Supplied data:
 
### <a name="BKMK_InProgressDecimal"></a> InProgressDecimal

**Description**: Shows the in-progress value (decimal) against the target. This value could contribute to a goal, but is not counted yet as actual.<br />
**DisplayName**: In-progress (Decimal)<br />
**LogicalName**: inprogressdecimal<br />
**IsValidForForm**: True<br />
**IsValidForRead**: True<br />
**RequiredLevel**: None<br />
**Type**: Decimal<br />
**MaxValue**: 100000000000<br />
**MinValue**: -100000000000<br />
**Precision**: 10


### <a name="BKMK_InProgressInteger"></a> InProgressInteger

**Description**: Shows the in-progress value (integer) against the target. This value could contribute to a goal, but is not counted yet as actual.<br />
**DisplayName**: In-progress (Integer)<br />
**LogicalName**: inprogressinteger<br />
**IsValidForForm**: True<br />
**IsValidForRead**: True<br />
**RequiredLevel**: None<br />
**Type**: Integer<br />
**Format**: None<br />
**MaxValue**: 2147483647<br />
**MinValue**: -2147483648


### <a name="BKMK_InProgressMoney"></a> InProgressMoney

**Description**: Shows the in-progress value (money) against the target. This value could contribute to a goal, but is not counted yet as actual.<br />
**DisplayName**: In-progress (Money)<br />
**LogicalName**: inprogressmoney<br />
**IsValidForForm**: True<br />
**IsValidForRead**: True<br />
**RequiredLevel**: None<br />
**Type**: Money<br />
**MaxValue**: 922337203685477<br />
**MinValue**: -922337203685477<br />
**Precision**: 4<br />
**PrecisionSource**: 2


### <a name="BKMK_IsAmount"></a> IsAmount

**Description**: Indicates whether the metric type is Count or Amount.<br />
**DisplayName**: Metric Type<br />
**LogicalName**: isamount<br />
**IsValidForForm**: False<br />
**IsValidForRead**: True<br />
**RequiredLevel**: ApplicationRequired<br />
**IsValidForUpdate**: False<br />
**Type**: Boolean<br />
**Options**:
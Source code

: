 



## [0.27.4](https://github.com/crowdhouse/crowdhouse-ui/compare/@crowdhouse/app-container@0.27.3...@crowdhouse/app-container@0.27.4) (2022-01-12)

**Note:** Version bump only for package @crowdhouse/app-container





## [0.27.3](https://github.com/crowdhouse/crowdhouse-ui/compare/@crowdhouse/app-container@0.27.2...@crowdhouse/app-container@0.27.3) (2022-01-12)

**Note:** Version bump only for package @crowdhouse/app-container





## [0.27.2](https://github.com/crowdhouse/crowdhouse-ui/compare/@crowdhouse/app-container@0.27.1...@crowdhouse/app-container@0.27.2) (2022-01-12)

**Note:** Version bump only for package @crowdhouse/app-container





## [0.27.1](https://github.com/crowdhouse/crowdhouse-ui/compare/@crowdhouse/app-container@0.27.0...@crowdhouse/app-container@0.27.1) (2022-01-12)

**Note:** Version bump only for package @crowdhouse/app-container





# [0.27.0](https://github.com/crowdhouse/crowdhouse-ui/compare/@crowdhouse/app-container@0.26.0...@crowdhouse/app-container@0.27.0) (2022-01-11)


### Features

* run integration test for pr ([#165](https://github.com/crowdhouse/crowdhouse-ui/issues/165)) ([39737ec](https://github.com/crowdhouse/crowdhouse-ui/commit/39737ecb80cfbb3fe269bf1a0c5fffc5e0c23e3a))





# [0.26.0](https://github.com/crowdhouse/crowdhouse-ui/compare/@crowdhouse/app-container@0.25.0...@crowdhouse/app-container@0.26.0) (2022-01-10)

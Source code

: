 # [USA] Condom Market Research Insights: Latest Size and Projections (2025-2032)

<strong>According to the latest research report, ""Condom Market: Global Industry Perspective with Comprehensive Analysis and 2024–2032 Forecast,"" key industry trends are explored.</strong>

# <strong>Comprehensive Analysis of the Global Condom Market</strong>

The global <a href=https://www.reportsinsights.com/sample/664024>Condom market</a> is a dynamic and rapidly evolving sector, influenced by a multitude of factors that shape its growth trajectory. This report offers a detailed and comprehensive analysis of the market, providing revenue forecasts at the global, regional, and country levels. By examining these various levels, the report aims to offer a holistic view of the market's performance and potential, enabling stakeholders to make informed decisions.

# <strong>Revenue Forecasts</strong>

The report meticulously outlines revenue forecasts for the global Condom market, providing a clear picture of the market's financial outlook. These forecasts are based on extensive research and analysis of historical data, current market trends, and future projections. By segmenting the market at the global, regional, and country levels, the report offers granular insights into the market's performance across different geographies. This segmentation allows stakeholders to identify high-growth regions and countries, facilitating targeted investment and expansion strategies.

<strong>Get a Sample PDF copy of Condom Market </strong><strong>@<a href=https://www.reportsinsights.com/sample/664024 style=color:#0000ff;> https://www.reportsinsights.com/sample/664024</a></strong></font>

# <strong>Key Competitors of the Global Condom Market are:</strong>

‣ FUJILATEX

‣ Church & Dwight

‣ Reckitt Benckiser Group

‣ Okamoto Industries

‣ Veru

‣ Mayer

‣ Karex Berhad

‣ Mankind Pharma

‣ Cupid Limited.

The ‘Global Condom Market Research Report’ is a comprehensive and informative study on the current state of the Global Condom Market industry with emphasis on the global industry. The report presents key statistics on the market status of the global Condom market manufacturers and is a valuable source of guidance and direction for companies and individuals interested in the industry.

Task brief:
Could you give the data above again, exact in every line?

Task result:
### <a name="BKMK_InProgressDecimal"></a> InProgressDecimal

**Description**: Shows the in-progress value (decimal) against the target. This value could contribute to a goal, but is not counted yet as actual.<br />
**DisplayName**: In-progress (Decimal)<br />
**LogicalName**: inprogressdecimal<br />
**IsValidForForm**: True<br />
**IsValidForRead**: True<br />
**RequiredLevel**: None<br />
**Type**: Decimal<br />
**MaxValue**: 100000000000<br />
**MinValue**: -100000000000<br />
**Precision**: 10


### <a name="BKMK_InProgressInteger"></a> InProgressInteger

**Description**: Shows the in-progress value (integer) against the target. This value could contribute to a goal, but is not counted yet as actual.<br />
**DisplayName**: In-progress (Integer)<br />
**LogicalName**: inprogressinteger<br />
**IsValidForForm**: True<br />
**IsValidForRead**: True<br />
**RequiredLevel**: None<br />
**Type**: Integer<br />
**Format**: None<br />
**MaxValue**: 2147483647<br />
**MinValue**: -2147483648


### <a name="BKMK_InProgressMoney"></a> InProgressMoney

**Description**: Shows the in-progress value (money) against the target. This value could contribute to a goal, but is not counted yet as actual.<br />
**DisplayName**: In-progress (Money)<br />
**LogicalName**: inprogressmoney<br />
**IsValidForForm**: True<br />
**IsValidForRead**: True<br />
**RequiredLevel**: None<br />
**Type**: Money<br />
**MaxValue**: 922337203685477<br />
**MinValue**: -922337203685477<br />
**Precision**: 4<br />
**PrecisionSource**: 2


### <a name="BKMK_IsAmount"></a> IsAmount

**Description**: Indicates whether the metric type is Count or Amount.<br />
**DisplayName**: Metric Type<br />
**LogicalName**: isamount<br />
**IsValidForForm**: False<br />
**IsValidForRead**: True<br />
**RequiredLevel**: ApplicationRequired<br />
**IsValidForUpdate**: False<br />
**Type**: Boolean<br />
**Options**:
Source code

: 



## [0.27.4](https://github.com/crowdhouse/crowdhouse-ui/compare/@crowdhouse/app-container@0.27.3...@crowdhouse/app-container@0.27.4) (2022-01-12)

**Note:** Version bump only for package @crowdhouse/app-container





## [0.27.3](https://github.com/crowdhouse/crowdhouse-ui/compare/@crowdhouse/app-container@0.27.2...@crowdhouse/app-container@0.27.3) (2022-01-12)

**Note:** Version bump only for package @crowdhouse/app-container





## [0.27.2](https://github.com/crowdhouse/crowdhouse-ui/compare/@crowdhouse/app-container@0.27.1...@crowdhouse/app-container@0.27.2) (2022-01-12)

**Note:** Version bump only for package @crowdhouse/app-container





## [0.27.1](https://github.com/crowdhouse/crowdhouse-ui/compare/@crowdhouse/app-container@0.27.0...@crowdhouse/app-container@0.27.1) (2022-01-12)

**Note:** Version bump only for package @crowdhouse/app-container





# [0.27.0](https://github.com/crowdhouse/crowdhouse-ui/compare/@crowdhouse/app-container@0.26.0...@crowdhouse/app-container@0.27.0) (2022-01-11)


### Features

* run integration test for pr ([#165](https://github.com/crowdhouse/crowdhouse-ui/issues/165)) ([39737ec](https://github.com/crowdhouse/crowdhouse-ui/commit/39737ecb80cfbb3fe269bf1a0c5fffc5e0c23e3a))





# [0.26.0](https://github.com/crowdhouse/crowdhouse-ui/compare/@crowdhouse/app-container@0.25.0...@crowdhouse/app-container@0.26.0) (2022-01-10)

Source code

: # [USA] Condom Market Research Insights: Latest Size and Projections (2025-2032)

<strong>According to the latest research report, ""Condom Market: Global Industry Perspective with Comprehensive Analysis and 2024–2032 Forecast,"" key industry trends are explored.</strong>

# <strong>Comprehensive Analysis of the Global Condom Market</strong>

The global <a href=https://www.reportsinsights.com/sample/664024>Condom market</a> is a dynamic and rapidly evolving sector, influenced by a multitude of factors that shape its growth trajectory. This report offers a detailed and comprehensive analysis of the market, providing revenue forecasts at the global, regional, and country levels. By examining these various levels, the report aims to offer a holistic view of the market's performance and potential, enabling stakeholders to make informed decisions.

# <strong>Revenue Forecasts</strong>

The report meticulously outlines revenue forecasts for the global Condom market, providing a clear picture of the market's financial outlook. These forecasts are based on extensive research and analysis of historical data, current market trends, and future projections. By segmenting the market at the global, regional, and country levels, the report offers granular insights into the market's performance across different geographies. This segmentation allows stakeholders to identify high-growth regions and countries, facilitating targeted investment and expansion strategies.

<strong>Get a Sample PDF copy of Condom Market </strong><strong>@<a href=https://www.reportsinsights.com/sample/664024 style=color:#0000ff;> https://www.reportsinsights.com/sample/664024</a></strong></font>

# <strong>Key Competitors of the Global Condom Market are:</strong>

‣ FUJILATEX

‣ Church & Dwight

‣ Reckitt Benckiser Group

‣ Okamoto Industries

‣ Veru

‣ Mayer

‣ Karex Berhad

‣ Mankind Pharma

‣ Cupid Limited.

The ‘Global Condom Market Research Report’ is a comprehensive and informative study on the current state of the Global Condom Market industry with emphasis on the global industry. The report presents key statistics on the market status of the global Condom market manufacturers and is a valuable source of guidance and direction for companies and individuals interested in the industry.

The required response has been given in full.